When the Hearns set up their campsite in 2014, Mr Hearn looked to his Iranian heritage for inspiration. But instead of simply copying one of the traditional designs and having it built in the UK, Mr Hearn's mother embarked on a trip to northern Iran, meeting the Shahsevan tribe and having one of their Alachigh tents custom-built in Iran and transported back to Monmouthshire.

This was the perfect way for the campsite to "meld the heritage" of Mr Hearn and his wife, Mr Hearn said.

"Quality is what we offer," he said. "A lot of our site is bespoke – the beds, the kitchen units, the shower block.

"We offer comfort, style, and luxury in the woodland, with lots of attention to detail.

"And we pride ourselves on customer service from the first enquiry until after they've left."

Glamping – "glamorous camping" – holidays have been growing in popularity in recent years.

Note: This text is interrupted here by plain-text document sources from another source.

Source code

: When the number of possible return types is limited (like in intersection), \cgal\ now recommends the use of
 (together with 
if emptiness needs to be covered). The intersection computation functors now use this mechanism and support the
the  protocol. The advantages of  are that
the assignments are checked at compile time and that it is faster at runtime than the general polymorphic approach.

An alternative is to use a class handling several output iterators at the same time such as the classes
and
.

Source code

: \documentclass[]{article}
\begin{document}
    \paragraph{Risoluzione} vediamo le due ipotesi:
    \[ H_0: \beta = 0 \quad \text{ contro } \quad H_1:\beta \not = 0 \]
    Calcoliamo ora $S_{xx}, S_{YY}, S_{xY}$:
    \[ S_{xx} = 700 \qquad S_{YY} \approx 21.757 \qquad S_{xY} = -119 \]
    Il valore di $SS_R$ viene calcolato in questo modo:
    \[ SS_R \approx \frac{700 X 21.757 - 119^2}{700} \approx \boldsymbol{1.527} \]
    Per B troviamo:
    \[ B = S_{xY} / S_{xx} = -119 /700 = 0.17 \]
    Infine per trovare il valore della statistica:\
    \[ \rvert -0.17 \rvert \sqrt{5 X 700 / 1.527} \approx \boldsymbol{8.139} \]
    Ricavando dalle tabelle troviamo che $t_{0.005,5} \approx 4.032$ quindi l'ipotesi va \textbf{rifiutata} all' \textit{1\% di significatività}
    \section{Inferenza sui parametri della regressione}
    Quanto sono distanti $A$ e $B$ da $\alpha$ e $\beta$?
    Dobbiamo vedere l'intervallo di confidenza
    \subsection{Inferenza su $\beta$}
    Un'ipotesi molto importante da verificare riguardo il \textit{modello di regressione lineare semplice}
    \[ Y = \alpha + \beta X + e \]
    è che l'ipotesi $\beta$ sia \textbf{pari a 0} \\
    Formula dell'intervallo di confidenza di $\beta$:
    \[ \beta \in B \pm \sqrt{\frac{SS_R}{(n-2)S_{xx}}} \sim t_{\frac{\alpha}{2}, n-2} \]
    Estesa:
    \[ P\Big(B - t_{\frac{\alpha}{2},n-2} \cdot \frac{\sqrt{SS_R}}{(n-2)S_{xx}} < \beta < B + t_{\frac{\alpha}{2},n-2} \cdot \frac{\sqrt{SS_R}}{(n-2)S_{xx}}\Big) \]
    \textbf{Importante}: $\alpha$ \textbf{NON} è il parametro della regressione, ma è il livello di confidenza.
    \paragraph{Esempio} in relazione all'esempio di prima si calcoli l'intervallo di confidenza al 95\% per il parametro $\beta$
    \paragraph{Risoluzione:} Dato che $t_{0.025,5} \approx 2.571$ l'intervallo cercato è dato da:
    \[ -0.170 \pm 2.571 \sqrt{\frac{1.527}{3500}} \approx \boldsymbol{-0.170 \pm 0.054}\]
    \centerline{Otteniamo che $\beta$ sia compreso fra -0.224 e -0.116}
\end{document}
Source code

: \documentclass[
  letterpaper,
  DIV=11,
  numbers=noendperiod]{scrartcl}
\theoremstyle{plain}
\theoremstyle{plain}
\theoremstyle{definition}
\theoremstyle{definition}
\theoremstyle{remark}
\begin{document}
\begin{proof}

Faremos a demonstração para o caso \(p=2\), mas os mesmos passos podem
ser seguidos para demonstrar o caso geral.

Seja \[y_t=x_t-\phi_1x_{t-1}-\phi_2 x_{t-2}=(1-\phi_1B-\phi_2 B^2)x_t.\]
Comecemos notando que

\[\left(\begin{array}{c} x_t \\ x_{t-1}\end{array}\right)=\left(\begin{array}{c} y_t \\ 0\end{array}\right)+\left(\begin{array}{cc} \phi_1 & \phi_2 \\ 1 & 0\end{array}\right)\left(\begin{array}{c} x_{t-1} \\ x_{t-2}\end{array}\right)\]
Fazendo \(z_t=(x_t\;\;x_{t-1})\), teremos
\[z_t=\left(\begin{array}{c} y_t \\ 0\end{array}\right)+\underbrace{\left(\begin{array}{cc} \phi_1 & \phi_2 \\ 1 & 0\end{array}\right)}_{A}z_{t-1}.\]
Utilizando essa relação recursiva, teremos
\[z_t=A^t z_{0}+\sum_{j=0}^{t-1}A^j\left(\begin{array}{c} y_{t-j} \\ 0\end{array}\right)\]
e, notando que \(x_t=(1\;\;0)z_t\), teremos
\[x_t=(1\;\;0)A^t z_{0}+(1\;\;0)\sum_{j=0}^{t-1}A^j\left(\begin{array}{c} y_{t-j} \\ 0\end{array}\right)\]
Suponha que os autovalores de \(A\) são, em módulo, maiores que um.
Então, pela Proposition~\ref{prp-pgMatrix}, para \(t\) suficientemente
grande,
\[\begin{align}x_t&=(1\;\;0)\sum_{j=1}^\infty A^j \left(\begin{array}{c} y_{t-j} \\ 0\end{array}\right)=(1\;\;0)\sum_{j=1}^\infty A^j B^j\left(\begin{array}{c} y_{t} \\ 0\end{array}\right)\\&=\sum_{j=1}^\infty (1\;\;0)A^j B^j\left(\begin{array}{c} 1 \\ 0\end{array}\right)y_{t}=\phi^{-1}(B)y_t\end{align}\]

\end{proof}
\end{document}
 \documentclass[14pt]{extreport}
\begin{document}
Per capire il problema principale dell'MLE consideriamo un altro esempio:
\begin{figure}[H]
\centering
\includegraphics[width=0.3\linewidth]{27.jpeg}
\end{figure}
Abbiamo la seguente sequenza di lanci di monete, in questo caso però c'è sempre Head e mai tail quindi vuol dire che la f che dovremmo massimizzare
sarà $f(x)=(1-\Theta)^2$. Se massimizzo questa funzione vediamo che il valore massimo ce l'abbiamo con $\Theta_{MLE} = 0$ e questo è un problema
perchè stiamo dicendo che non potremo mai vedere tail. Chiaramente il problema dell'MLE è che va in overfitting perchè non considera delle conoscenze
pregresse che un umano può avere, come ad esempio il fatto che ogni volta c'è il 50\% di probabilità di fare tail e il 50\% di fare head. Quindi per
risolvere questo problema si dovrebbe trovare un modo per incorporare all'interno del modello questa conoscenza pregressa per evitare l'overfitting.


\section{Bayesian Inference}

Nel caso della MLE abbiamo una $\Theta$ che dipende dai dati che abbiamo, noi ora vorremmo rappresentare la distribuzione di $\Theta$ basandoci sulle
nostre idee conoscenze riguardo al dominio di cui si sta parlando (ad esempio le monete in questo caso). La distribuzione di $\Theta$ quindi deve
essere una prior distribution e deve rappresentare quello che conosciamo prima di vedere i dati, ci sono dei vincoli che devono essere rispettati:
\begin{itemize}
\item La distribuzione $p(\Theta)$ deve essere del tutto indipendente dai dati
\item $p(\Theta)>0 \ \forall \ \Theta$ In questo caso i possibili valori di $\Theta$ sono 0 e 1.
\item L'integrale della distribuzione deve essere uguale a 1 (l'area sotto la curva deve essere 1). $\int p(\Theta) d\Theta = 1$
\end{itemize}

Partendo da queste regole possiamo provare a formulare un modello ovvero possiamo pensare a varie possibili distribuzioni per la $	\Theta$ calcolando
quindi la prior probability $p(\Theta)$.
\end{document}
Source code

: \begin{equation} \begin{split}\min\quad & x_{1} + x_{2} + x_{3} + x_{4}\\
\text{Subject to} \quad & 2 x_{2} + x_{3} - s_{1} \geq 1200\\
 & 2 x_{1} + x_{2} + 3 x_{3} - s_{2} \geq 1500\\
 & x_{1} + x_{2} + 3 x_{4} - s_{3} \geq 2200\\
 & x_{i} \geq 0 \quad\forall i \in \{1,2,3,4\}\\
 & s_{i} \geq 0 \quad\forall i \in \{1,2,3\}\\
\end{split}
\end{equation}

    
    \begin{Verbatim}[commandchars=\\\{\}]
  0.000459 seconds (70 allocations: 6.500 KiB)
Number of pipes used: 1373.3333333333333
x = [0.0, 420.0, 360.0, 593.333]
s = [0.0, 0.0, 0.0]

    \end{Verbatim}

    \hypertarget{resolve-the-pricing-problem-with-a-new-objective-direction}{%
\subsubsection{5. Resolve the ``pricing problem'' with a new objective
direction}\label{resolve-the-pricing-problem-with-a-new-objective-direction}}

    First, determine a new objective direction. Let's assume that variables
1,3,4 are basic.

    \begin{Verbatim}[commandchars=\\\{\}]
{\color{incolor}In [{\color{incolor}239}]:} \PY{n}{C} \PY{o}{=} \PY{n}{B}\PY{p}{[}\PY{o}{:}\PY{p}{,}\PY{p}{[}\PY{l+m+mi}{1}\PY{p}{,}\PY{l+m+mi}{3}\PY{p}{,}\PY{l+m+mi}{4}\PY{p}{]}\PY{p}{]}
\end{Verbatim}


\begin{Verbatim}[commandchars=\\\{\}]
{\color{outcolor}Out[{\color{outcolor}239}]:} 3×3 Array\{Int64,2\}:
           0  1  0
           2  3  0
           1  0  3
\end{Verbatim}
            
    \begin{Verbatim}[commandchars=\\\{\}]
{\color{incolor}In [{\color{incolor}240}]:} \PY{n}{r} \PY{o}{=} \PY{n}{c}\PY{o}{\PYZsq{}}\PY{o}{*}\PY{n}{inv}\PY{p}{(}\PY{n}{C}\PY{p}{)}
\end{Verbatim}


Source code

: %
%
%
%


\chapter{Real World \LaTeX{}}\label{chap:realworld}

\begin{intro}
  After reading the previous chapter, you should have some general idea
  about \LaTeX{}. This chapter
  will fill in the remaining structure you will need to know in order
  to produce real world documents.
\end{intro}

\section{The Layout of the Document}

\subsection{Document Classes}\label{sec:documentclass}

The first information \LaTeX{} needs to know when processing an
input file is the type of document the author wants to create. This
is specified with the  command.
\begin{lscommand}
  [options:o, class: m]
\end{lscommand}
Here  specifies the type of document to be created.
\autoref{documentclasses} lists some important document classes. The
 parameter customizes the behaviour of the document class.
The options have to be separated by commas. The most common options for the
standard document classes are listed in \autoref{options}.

Though the principles of camping remain, glampers enjoy a more refined experience – there's no getting squashed into a tiny tent, lying on top of lumpy grass, or contending with countless insects crawling into your sleeping bag.

Instead, at Penhein, you're offered all the luxuries of a top-quality hotel, with the added bonus of waking up to birdsong and fresh country air.

"We've tried to create a home from home experience, taking all things you need in a normal self-catering cottage," Mrs Hearn said.

"The beds are made up, there are towels, the kitchens are fully-equipped.

"The idea is meant to be that you're pretty much set up, except food and clothes.

"We keep the best bits of camping, and get rid of the not-so-great bits.

"It's magical sleeping under canvas, when you can hear owls hooting. But no one likes it when the tent leaks, or when you have to traipse across a field to go to the loo."

Upon arrival at the campsite, guests are welcomed by Mr Hearn, shown around the tents, presented with a welcome hamper of locally-made food and drinks, and then shown – if they don't know – how to start a fire.

But as elegant as the tents feel, this is still essentially an outdoors holiday. There is no electricity in the tents (except for the communal tent), and there is no wifi – perfect for those people seeking a so-called 'digital detox'.

The campsite is situated on the estate which has been in Mrs Hearn's family for generations, and guests are free to explore much of the land, from dense woodland to open meadows and a bluebell trail.

There is an adventure playground for children, a small football pitch, and three tree swings – exploring and den-building is very much encouraged.

"For a lot of children that come from the cities, there's a lot of space – they have the freedom to just run and play," Mr Hearn said.

But guests can also enjoy a whole range of pre-booked activities, including foraging, willow-weaving, campfire cookery, and clay-pigeon shooting.

For the more adventurous, there are bushcraft courses, in which an ex-Army instructor shows guests how to build a shelter, light a fire using traditional methods, and then cook on an open flame.

A junior bushcraft course is also available.

But guests are equally welcome to enjoy a pedicure or a massage, proving Penhein Glamping isn't your average camping holiday.

"We try to make it an all-encompassing experience," Mrs Hearn said.

The site has two full-time staff and brings in third-party employees from the local area to run its many activities.

But much of the work to prepare the site was, and still is, done by Mr and Mrs Hearn.

It's a long way from their previous life living and working in London.

The couple moved back to Monmouthshire in 2011, knowing they would need to diversify the family farm if it were to succeed.

"The prices of livestock weren't sustainable, so we knew we had to come up with an idea," Mr Hearn said.

Luckily, the couple's best man suggested going into camping, saying it was no more difficult than putting up a few tents.

But the Hearns soon found out the reality was a lot tougher – Mr Hearn spent 18 months clearing, by hand, a three-acre patch of woodland which would eventually become the campsite.

Penhein Glamping opened in June 2014, and since then the Hearns found their reputation for quality service has paid dividends, with many happy customers returning time and time again.

And their work has also impressed critics at the highest level. The Hearns have been shortlisted for a South Wales Business Award, and earlier this year Penhein Glamping was named the Glamping Site of the Year for 2019 by the AA.

"It was amazing to win. We were speechless where we were told," Mrs Hearn said. "But we don't do this for the awards. We do it because we enjoy it, and we want people to enjoy what we've got here.

"We have some amazing guests and some fabulous feedback.

"The biggest testament is that people come back."